I'm currently working on AWS Code Family Introduction workshop to familiarize myself with AWS' products. I'm at the part where I create a SAM project and using SAM CLI to create a serverless CodePipeline CI pipeline. All is well until I push my commit and trigger CodePipeline to execute the deployment of the project using CloudFormation. When CloudFormation gets to the point of provisioning the IAM role for Lambda functions for the sample API Gateway, I see the following error message:
Resource handler returned message: "null"

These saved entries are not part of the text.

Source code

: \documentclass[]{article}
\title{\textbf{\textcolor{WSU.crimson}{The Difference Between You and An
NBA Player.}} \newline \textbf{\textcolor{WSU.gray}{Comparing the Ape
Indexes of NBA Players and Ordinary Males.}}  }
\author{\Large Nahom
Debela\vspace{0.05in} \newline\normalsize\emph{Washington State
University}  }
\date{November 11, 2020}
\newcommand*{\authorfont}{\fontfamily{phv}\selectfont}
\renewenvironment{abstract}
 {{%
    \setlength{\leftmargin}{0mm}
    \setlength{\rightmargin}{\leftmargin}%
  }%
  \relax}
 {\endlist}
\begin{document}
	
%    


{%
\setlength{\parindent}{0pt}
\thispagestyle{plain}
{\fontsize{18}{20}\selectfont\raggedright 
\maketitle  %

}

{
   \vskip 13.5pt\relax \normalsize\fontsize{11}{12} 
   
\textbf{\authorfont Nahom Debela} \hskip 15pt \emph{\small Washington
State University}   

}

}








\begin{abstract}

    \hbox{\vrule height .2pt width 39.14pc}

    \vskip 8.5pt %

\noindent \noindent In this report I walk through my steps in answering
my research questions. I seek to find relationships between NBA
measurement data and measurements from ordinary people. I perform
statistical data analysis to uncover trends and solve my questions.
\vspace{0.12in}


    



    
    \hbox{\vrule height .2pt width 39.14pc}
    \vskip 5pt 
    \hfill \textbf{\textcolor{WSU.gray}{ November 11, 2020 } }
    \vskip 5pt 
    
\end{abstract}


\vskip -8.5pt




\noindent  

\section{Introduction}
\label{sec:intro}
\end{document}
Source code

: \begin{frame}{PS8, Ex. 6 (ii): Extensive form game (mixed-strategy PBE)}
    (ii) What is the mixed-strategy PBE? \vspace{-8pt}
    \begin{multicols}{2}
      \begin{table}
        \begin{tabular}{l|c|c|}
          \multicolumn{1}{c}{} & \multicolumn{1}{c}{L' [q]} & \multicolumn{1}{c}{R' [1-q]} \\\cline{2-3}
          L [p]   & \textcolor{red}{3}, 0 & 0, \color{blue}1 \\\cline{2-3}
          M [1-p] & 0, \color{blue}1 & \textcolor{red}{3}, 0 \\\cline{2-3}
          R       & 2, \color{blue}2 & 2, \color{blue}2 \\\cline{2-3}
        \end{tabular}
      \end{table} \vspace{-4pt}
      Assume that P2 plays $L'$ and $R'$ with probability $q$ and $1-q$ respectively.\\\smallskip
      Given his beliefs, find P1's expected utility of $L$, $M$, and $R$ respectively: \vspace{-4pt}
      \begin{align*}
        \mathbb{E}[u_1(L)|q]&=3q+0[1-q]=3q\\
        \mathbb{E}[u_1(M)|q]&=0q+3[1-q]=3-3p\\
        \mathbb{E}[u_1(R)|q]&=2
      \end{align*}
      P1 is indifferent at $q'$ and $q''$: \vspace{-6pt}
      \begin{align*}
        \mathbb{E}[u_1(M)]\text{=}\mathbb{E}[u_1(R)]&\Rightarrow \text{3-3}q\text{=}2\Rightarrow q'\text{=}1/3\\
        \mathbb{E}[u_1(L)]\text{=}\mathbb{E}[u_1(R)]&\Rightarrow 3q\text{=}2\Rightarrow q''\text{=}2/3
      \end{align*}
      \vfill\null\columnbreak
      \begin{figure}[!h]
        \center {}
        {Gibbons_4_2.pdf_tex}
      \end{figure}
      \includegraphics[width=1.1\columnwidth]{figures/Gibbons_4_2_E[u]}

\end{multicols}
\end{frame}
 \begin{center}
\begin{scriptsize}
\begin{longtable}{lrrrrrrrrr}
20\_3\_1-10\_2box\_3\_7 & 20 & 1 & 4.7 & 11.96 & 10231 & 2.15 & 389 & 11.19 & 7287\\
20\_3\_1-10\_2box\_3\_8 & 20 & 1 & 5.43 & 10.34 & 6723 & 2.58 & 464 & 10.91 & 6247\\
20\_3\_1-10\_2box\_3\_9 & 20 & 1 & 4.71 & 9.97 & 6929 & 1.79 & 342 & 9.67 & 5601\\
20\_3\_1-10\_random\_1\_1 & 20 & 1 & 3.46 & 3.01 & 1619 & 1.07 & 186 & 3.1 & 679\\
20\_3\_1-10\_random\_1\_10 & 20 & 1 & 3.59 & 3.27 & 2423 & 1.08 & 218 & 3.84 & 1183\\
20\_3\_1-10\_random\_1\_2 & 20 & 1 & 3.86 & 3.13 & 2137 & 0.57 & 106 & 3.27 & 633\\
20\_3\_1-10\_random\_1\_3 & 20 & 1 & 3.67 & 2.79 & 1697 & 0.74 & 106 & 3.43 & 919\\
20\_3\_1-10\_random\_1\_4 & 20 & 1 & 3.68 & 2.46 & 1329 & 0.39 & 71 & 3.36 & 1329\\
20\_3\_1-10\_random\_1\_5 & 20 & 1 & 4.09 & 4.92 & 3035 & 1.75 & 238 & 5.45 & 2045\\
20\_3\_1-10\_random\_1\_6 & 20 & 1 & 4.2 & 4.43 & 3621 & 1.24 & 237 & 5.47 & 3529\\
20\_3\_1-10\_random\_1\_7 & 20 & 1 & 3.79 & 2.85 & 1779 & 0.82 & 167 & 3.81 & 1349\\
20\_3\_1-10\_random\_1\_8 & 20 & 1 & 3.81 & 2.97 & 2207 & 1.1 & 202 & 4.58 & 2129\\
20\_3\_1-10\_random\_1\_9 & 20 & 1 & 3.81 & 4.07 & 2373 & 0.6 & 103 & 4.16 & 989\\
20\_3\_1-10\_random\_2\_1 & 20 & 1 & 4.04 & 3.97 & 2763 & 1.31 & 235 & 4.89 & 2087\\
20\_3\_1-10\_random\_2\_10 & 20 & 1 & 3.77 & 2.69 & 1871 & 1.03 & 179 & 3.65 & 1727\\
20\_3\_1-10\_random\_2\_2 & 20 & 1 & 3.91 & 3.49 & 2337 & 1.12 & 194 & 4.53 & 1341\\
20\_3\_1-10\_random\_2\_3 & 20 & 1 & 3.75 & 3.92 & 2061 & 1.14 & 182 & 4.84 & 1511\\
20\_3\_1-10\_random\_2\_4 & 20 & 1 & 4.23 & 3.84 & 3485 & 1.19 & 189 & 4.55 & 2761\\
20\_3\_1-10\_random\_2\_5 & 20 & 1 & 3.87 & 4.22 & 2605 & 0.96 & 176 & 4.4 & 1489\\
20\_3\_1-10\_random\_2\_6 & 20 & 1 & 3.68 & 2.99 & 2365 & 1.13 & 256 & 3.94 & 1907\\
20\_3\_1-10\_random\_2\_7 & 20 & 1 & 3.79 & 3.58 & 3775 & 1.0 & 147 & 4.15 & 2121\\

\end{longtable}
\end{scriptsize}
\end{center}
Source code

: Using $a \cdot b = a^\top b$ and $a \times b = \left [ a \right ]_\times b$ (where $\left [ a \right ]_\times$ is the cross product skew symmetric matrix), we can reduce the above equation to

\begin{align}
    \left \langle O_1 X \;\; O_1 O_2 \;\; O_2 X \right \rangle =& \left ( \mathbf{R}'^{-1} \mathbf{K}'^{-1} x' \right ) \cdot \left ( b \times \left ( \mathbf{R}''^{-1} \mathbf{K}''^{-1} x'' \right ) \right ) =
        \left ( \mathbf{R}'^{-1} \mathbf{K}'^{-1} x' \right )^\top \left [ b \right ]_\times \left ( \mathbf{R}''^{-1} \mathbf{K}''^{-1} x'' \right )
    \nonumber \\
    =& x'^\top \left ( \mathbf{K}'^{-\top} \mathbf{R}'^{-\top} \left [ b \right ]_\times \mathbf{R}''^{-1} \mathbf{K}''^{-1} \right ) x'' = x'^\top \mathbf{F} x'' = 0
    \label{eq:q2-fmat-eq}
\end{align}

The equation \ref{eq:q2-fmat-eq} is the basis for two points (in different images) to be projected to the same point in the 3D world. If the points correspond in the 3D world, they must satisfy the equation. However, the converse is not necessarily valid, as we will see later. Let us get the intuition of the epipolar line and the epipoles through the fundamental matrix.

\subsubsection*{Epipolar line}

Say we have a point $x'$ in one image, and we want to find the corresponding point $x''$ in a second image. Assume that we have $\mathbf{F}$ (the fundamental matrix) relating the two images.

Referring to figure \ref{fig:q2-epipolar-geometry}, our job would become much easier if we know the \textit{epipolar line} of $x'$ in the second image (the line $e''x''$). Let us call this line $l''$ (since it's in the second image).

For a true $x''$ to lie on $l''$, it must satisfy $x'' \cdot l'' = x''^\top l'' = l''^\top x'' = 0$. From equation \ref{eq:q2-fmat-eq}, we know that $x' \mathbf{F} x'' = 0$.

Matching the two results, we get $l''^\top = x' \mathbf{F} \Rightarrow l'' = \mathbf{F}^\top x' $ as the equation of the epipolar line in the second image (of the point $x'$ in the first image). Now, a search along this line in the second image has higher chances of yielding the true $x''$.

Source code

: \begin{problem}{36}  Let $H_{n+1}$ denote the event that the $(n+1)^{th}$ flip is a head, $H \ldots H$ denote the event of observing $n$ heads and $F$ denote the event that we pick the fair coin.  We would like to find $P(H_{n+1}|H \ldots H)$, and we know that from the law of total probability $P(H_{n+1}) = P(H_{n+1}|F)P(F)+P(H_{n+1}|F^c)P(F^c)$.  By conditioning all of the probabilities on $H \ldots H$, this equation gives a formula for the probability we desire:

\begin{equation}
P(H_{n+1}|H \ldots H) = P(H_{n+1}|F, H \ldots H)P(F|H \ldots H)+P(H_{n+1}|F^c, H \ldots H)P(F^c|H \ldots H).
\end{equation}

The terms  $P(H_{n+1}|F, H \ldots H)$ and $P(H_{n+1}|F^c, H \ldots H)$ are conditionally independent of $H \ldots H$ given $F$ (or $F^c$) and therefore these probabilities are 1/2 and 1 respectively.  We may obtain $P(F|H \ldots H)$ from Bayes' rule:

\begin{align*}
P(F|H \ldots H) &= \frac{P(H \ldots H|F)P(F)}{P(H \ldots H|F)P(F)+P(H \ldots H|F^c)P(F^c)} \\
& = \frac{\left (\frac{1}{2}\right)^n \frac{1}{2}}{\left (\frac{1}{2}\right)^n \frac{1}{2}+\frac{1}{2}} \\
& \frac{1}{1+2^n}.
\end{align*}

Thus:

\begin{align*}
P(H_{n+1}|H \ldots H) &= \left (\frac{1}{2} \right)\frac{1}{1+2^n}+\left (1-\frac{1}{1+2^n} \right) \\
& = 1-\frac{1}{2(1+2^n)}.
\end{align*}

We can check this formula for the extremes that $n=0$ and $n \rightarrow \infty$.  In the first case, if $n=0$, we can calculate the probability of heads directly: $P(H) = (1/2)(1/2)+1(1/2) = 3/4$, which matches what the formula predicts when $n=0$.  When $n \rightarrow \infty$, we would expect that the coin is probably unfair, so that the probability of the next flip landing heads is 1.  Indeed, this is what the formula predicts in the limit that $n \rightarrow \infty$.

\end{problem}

This then cascades into other failures such as "Resource creation cancelled" for "getByIdFunctionRole" and a few other roles followed by "The following resource(s) failed to create: [getAllItemsFunctionRole, putItemFunctionRole, getByIdFunctionRole]. Rollback requested by user."
It is evident that the initial error message is not very helpful. One thing I've considered is if the CodePipeline service role was missing IAM permission to create a role. However, when I checked, the IAM policy that was attached, the effect statement was set to allow on action and resource "*" . This leads me to believe it should have all the required access. I tried checking CloudTrail for hints on the failure, but I'm having a hard time trying to locate the user used for deployment. When I did find events that are related to CloudFormation such as CreateStack, I don't see any error messages in the logs.
I've been grinding away on this problem for 30 minutes and I'm out of ideas. What can I do to narrow down the problem further to identify the root cause? Thanks in advance.
Agree with Riku: tracing via CloudTrail will allow you to see which API steps were taken by CloudTrail until the stack fails.